§ WHAT IS BEING ASKED:
I'd like the data below restated word for word, with the pictures left out.

Saved entries
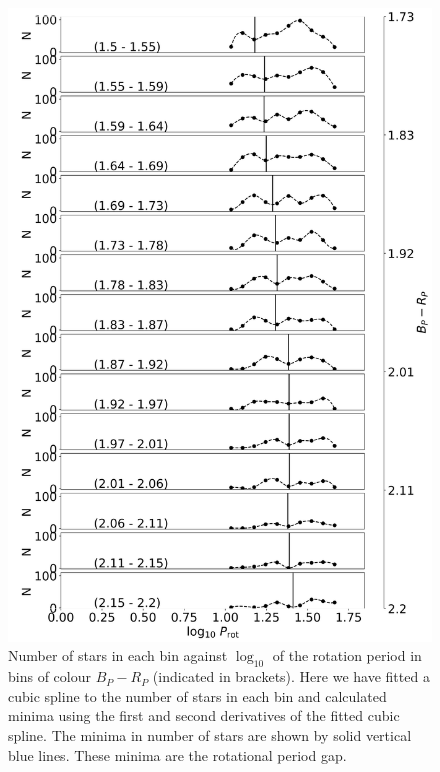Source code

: \begin{figure}
\centering
    \includegraphics[width=\textwidth]{Figures/rot_gap_figures/n_col.png}
    \caption{
    	Number of stars in each bin against $\log_10$ of the rotation period in bins of colour \gaia{} $B_P-R_P$ (indicated in brackets). Here we have fitted a cubic spline to the number of stars in each bin and calculated minima using the first and second derivatives of the fitted cubic spline. The minima in number of stars are shown by solid vertical blue lines. These minima are the rotational period gap.
}
    \label{fig:n_col}
\end{figure}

§ EXPECTED OUTPUT:
Source code

: \begin{figure}
\centering
    \includegraphics[width=\textwidth]{Figures/rot_gap_figures/n_col.png}
    \caption{
    	Number of stars in each bin against $\log_10$ of the rotation period in bins of colour \gaia{} $B_P-R_P$ (indicated in brackets). Here we have fitted a cubic spline to the number of stars in each bin and calculated minima using the first and second derivatives of the fitted cubic spline. The minima in number of stars are shown by solid vertical blue lines. These minima are the rotational period gap.
}
    \label{fig:n_col}
\end{figure}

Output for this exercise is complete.